Let’s review ways to avoid fake advertisements:
1) Try to avoid opening ads you see on social media. Instead, go to the website directly. Let’s pretend you see a BestBuy Ad for a new computer. It seems like a “too good to be true” type of sale, but you are still curious. Instead of clicking the ad, go to BestBuy.com and search for that product instead. Hackers will try creating fake ads that attract buyers with great deals, offers, and discounts. Use your institution in these situations. If something feels strange, that’s your instincts saying “do not trust this advertisement.” We all know the saying if it seems to too good to be true…it probably is.

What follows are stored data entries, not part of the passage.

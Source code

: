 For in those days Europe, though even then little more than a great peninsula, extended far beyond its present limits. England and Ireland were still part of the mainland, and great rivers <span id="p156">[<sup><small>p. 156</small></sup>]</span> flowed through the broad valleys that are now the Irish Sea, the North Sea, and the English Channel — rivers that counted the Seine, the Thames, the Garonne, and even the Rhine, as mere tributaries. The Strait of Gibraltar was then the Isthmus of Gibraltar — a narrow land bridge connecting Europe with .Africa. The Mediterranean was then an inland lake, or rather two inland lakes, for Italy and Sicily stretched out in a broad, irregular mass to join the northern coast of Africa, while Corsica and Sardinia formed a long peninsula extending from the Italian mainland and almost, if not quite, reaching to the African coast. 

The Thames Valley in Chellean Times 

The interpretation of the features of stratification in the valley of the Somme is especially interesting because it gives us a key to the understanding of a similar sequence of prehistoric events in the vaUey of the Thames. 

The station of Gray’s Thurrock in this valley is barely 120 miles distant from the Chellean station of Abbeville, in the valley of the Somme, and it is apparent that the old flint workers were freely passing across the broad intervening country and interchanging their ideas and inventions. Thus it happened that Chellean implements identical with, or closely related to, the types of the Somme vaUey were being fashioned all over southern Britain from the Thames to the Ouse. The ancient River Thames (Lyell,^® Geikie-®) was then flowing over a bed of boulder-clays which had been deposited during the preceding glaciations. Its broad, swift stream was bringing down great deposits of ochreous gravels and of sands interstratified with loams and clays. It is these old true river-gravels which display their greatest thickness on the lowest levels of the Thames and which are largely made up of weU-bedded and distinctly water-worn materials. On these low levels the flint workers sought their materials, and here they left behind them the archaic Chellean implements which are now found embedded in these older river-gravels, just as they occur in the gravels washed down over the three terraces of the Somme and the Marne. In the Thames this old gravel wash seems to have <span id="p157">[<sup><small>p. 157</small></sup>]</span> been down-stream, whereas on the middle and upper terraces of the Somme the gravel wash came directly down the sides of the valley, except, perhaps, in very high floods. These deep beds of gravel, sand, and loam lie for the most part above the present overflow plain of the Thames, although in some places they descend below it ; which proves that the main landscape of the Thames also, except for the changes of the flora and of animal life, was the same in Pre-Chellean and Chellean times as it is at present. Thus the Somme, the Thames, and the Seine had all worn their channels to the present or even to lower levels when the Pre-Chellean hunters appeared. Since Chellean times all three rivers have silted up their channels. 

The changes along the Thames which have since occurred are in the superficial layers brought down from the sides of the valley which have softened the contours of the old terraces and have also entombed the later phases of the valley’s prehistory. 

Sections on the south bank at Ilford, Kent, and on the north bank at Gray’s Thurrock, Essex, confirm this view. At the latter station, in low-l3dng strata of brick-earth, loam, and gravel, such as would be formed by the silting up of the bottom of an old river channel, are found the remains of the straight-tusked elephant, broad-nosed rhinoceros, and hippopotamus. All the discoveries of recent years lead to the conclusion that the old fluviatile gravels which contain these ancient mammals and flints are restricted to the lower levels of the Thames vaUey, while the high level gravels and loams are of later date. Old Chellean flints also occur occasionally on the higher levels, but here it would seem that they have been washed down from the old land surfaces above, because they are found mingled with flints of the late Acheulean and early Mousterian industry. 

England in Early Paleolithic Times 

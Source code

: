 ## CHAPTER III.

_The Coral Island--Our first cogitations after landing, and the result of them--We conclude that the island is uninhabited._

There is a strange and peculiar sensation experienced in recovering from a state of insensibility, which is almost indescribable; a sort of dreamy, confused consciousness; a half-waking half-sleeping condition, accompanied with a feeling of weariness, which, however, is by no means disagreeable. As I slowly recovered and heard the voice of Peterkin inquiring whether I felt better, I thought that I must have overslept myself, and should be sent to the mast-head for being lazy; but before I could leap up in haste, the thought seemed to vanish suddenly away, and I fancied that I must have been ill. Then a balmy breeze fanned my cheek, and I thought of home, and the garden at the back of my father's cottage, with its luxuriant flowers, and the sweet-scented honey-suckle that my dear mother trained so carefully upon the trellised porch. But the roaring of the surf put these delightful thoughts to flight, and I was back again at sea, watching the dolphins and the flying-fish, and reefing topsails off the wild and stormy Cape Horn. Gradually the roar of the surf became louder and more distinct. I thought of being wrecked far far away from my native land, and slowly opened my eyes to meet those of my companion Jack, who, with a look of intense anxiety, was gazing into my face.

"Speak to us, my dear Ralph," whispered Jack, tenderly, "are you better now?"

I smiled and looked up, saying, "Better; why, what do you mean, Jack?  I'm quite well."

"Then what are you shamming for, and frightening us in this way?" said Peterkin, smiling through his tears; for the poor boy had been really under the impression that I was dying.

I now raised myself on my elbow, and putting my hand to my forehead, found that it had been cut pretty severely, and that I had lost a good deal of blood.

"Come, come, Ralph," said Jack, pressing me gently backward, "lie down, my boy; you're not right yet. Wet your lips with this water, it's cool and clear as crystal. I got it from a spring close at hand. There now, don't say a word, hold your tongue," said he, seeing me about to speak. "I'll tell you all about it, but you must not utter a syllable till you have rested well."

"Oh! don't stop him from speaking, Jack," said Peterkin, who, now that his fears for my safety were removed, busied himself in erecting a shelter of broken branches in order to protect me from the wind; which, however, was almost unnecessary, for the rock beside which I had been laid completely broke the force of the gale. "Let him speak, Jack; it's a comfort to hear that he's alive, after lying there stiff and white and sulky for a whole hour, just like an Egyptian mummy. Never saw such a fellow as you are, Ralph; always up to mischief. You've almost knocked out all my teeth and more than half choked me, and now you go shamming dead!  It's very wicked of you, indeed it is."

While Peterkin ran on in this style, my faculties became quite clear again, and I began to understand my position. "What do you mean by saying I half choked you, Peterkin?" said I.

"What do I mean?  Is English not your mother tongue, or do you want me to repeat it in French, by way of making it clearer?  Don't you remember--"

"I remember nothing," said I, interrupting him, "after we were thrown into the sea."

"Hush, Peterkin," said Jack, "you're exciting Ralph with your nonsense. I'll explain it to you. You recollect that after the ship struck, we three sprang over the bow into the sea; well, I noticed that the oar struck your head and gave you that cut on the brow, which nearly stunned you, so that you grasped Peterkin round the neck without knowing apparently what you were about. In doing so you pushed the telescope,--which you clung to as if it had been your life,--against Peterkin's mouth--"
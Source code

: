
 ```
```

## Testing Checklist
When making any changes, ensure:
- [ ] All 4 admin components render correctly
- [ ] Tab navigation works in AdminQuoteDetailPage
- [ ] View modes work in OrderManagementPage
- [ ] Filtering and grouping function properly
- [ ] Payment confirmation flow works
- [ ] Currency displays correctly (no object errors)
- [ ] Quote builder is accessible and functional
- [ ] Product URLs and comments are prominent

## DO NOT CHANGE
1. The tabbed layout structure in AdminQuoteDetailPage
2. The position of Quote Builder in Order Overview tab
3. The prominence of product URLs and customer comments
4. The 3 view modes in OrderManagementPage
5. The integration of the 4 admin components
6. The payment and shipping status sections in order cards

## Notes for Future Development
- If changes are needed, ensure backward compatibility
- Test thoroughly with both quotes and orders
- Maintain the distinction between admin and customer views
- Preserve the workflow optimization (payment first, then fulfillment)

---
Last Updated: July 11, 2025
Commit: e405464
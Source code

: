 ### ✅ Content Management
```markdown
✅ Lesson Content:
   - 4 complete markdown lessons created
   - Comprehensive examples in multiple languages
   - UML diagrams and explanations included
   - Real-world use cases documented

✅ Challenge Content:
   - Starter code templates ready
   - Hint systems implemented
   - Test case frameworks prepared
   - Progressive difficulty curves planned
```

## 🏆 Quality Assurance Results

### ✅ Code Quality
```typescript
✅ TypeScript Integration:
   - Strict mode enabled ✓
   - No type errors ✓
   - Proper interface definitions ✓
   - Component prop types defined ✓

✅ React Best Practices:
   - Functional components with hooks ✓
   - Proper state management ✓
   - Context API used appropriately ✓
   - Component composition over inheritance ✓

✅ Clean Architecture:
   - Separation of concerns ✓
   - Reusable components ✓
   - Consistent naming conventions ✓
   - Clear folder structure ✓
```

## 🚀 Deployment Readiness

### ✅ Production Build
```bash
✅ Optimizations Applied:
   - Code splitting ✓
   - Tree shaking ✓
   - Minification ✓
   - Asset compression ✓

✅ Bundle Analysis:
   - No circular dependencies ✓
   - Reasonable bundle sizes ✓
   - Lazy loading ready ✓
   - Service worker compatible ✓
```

2) Sometimes Fake Ads will come directly to you through texting scams. Hackers will exploit technology to their advantage by tracking your cookies. What are cookies? According to Norton, Cookie is a term for a packet of data that a computer receives and then sends back without changing or altering it. The purpose of the computer cookie is to help the website keep track of your visits and activity. Hackers can use your cookies to create fake ads targeted to you based on items you have looked up already. If you were just looking up lawn mowers at Lowes.com and receive a text message saying “Congratulations! Click this link to claim your free $300 Lowes Gift Card!” would you click it? Probably not, but some people out there may be in that “holiday spirit rush” we mentioned previously. Clicking harmful links allows hackers to install malware on your device to steal any personal information. This includes information like telephone numbers, banking info, passwords and more. If you ever receive a text from an unknown number claiming you won something, do not fall for it.
TIS THE SEASON
Tis the season to be jolly, but it’s also the season to be cautious. Kustura Technologies hopes you will be able to spot these scams and utilize what you learned throughout this blog. Remember to always verify something BEFORE you click it. It doesn’t matter if it’s a link, email, advertisement, etc. Always trust your instincts and if something feels strange, move on to something else.